Work request
Pick every line from the data that holds the word "trajectory".

*** Opening of Record set ***

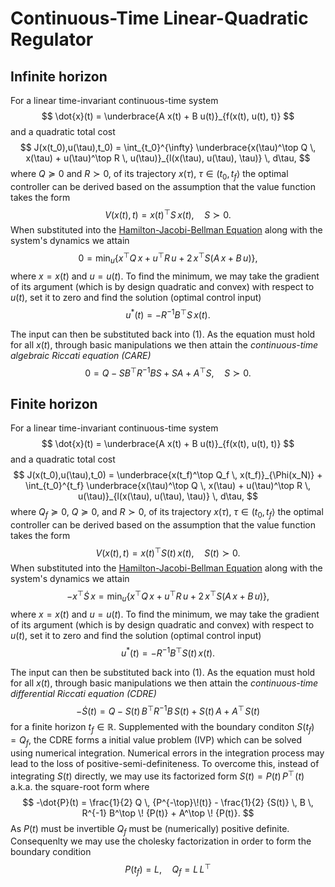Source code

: # Continuous-Time Linear-Quadratic Regulator

## Infinite horizon

For a linear time-invariant continuous-time system
$$
\dot{x}(t) = \underbrace{A x(t) + B u(t)}_{f(x(t), u(t), t)}
$$
and a quadratic total cost
$$
J(x(t_0),u(\tau),t_0) = \int_{t_0}^{\infty} \underbrace{x(\tau)^\top Q \, x(\tau) + u(\tau)^\top R \, u(\tau)}_{l(x(\tau), u(\tau), \tau)} \, d\tau,
$$
where $Q \succeq 0$ and $R \succ 0$, of its trajectory $x(\tau)$, $\tau \in (t_0,t_f\rangle$ the optimal controller can be derived based on the assumption that the value function takes the form
$$
V(x(t),t) = x(t)^\top S \, x(t), \quad S \succ 0.
$$
When substituted into the [Hamilton-Jacobi-Bellman Equation](HJB.md) along with the system's dynamics we attain
$$
0 = \min_{u} \left\{x^\top Q \, x + u^\top R \, u + 2 \, x^\top S \left(A \, x + B \, u\right) \right\}, \tag{1}
$$
where $x = x(t)$ and $u = u(t)$. To find the minimum, we may take the gradient of its argument (which is by design quadratic and convex) with respect to $u(t)$, set it to zero and find the solution (optimal control input)
$$
u^*(t) = -R^{-1} B^\top S \, x(t) .
$$

The input can then be substituted back into (1). As the equation must hold for all $x(t)$, through basic manipulations we then attain the *continuous-time algebraic Riccati equation (CARE)*
$$
0 = Q - S B^\top R^{-1} B S + S A + A^\top S, \quad S \succ 0.
$$

## Finite horizon

For a linear time-invariant continuous-time system
$$
\dot{x}(t) = \underbrace{A x(t) + B u(t)}_{f(x(t), u(t), t)}
$$
and a quadratic total cost
$$
J(x(t_0),u(\tau),t_0) = \underbrace{x(t_f)^\top Q_f \, x(t_f)}_{\Phi(x_N)} + \int_{t_0}^{t_f} \underbrace{x(\tau)^\top Q \, x(\tau) + u(\tau)^\top R \, u(\tau)}_{l(x(\tau), u(\tau), \tau)} \, d\tau,
$$
where $Q_f \succeq 0$, $Q \succeq 0$, and $R \succ 0$, of its trajectory $x(\tau)$, $\tau \in (t_0,t_f\rangle$ the optimal controller can be derived based on the assumption that the value function takes the form
$$
V(x(t),t) = x(t)^\top S(t) \, x(t), \quad S(t) \succ 0.
$$
When substituted into the [Hamilton-Jacobi-Bellman Equation](HJB.md) along with the system's dynamics we attain
$$
-x^\top \dot{S} \, x = \min_{u} \left\{x^\top Q \, x + u^\top R \, u + 2 \, x^\top S \left(A \, x + B \, u\right) \right\}, \tag{1}
$$
where $x = x(t)$ and $u = u(t)$. To find the minimum, we may take the gradient of its argument (which is by design quadratic and convex) with respect to $u(t)$, set it to zero and find the solution (optimal control input)
$$
u^*(t) = -R^{-1} B^\top S(t) \, x(t) .
$$

The input can then be substituted back into (1). As the equation must hold for all $x(t)$, through basic manipulations we then attain the *continuous-time differential Riccati equation (CDRE)*
$$
-\dot{S}(t) = Q - S(t) \, B^\top R^{-1} B \, S(t) + S(t) \, A + A^\top \! S(t) 
$$
for a finite horizon $t_f \in \mathbb{R}$. Supplemented with the boundary conditon $S(t_f) = Q_f$, the CDRE forms a initial value problem (IVP) which can be solved using numerical integration. Numerical errors in the integration process may lead to the loss of positive-semi-definiteness. To overcome this, instead of integrating $S(t)$ directly, we may use its factorized form $S(t) = P(t) \, P^\top\!(t)$ a.k.a. the square-root form where
$$
-\dot{P}(t) = \frac{1}{2} Q \, {P^{-\top}\!(t)} - \frac{1}{2} {S(t)} \, B \, R^{-1} B^\top \! {P(t)} + A^\top \! {P(t)}.
$$
As $P(t)$ must be invertible $Q_f$ must be (numerically) positive definite. Consequenlty we may use the cholesky factorization in order to form the boundary condition
$$
P(t_f) = L, \quad Q_f = L \, L^\top
$$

*** Close of Record set ***

Solution to this exercise
where $Q \succeq 0$ and $R \succ 0$, of its trajectory $x(\tau)$, $\tau \in (t_0,t_f\rangle$ the optimal controller can be derived based on the assumption that the value function takes the form
where $Q_f \succeq 0$, $Q \succeq 0$, and $R \succ 0$, of its trajectory $x(\tau)$, $\tau \in (t_0,t_f\rangle$ the optimal controller can be derived based on the assumption that the value function takes the form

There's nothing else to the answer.